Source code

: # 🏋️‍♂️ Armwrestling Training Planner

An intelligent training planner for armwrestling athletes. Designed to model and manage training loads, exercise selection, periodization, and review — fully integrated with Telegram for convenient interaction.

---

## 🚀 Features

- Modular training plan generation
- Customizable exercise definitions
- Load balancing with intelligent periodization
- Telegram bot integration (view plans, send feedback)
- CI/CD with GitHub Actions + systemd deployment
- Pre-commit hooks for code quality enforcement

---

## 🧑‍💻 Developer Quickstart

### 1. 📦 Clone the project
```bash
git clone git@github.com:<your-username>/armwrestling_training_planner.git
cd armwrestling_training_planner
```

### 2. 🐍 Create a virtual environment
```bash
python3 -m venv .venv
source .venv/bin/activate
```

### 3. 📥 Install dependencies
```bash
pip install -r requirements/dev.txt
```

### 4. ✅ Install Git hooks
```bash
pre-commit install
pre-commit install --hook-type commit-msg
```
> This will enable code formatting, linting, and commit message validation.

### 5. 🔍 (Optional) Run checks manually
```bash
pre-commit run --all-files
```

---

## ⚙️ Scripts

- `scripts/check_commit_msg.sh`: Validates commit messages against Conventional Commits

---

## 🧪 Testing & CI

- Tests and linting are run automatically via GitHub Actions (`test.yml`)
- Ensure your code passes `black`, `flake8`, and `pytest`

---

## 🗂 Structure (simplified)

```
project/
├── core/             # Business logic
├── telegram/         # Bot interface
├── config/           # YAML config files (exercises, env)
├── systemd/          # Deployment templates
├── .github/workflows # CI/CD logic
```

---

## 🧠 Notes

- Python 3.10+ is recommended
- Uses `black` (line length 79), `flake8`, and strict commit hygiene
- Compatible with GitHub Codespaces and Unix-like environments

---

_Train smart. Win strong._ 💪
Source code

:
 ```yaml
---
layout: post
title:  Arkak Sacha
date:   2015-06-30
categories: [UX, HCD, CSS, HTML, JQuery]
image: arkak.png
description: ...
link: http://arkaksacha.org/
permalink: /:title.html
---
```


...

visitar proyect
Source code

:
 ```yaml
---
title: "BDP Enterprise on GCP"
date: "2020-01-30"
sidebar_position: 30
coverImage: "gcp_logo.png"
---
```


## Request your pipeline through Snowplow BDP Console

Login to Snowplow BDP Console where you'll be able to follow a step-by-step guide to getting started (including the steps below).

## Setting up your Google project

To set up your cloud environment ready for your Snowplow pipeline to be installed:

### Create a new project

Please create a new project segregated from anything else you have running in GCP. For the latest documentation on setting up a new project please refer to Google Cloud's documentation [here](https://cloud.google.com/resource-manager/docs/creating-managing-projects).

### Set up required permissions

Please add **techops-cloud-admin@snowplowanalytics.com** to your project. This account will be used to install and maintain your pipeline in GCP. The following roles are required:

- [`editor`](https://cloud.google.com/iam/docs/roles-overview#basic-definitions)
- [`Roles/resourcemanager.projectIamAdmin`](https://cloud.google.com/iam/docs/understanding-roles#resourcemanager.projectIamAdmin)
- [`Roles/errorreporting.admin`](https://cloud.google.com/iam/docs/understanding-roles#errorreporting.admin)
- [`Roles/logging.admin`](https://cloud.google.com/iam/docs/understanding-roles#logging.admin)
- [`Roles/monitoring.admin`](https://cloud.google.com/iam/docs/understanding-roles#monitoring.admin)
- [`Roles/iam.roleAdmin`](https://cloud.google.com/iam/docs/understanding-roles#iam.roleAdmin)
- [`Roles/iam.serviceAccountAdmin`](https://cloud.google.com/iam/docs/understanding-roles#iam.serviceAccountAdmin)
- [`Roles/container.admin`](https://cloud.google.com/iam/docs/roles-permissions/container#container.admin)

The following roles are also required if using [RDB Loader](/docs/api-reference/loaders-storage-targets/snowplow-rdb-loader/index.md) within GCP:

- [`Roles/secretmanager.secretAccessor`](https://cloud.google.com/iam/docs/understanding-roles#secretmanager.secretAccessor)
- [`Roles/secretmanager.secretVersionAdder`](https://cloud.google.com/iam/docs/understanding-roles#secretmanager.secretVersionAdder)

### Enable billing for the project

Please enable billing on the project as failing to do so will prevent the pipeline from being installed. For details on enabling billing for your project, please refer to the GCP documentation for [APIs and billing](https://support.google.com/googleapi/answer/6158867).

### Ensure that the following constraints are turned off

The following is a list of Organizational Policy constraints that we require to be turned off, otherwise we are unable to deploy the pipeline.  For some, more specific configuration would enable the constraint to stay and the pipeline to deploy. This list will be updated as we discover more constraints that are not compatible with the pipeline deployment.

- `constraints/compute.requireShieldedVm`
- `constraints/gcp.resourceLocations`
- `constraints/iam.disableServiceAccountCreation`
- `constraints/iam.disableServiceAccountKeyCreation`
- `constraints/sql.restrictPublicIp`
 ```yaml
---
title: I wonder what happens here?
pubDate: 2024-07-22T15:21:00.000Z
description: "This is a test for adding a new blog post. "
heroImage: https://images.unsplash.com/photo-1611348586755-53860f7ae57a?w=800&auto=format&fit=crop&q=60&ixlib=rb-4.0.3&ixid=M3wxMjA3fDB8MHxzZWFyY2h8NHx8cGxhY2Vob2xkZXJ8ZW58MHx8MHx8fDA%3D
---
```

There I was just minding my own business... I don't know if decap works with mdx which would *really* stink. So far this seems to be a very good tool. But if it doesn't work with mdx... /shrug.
——
→ Activity: Would you quote everything above from the line containing "## 🚀 Features" down to the line containing "## Setting up your Google project"? Include both of those lines and nothing else.

→ Reply to the task:
## 🚀 Features

- Modular training plan generation
- Customizable exercise definitions
- Load balancing with intelligent periodization
- Telegram bot integration (view plans, send feedback)
- CI/CD with GitHub Actions + systemd deployment
- Pre-commit hooks for code quality enforcement

---

## 🧑‍💻 Developer Quickstart

### 1. 📦 Clone the project
```bash
git clone git@github.com:<your-username>/armwrestling_training_planner.git
cd armwrestling_training_planner
```

### 2. 🐍 Create a virtual environment
```bash
python3 -m venv .venv
source .venv/bin/activate
```

### 3. 📥 Install dependencies
```bash
pip install -r requirements/dev.txt
```

### 4. ✅ Install Git hooks
```bash
pre-commit install
pre-commit install --hook-type commit-msg
```
> This will enable code formatting, linting, and commit message validation.

### 5. 🔍 (Optional) Run checks manually
```bash
pre-commit run --all-files
```

---

## ⚙️ Scripts

- `scripts/check_commit_msg.sh`: Validates commit messages against Conventional Commits

---

## 🧪 Testing & CI

- Tests and linting are run automatically via GitHub Actions (`test.yml`)
- Ensure your code passes `black`, `flake8`, and `pytest`

---

## 🗂 Structure (simplified)

```
project/
├── core/             # Business logic
├── telegram/         # Bot interface
├── config/           # YAML config files (exercises, env)
├── systemd/          # Deployment templates
├── .github/workflows # CI/CD logic
```

---

## 🧠 Notes

- Python 3.10+ is recommended
- Uses `black` (line length 79), `flake8`, and strict commit hygiene
- Compatible with GitHub Codespaces and Unix-like environments

---

_Train smart. Win strong._ 💪
Source code

:
 ```yaml
---
layout: post
title:  Arkak Sacha
date:   2015-06-30
categories: [UX, HCD, CSS, HTML, JQuery]
image: arkak.png
description: ...
link: http://arkaksacha.org/
permalink: /:title.html
---
```


...

visitar proyect
Source code

:
 ```yaml
---
title: "BDP Enterprise on GCP"
date: "2020-01-30"
sidebar_position: 30
coverImage: "gcp_logo.png"
---
```


## Request your pipeline through Snowplow BDP Console

Login to Snowplow BDP Console where you'll be able to follow a step-by-step guide to getting started (including the steps below).

## Setting up your Google project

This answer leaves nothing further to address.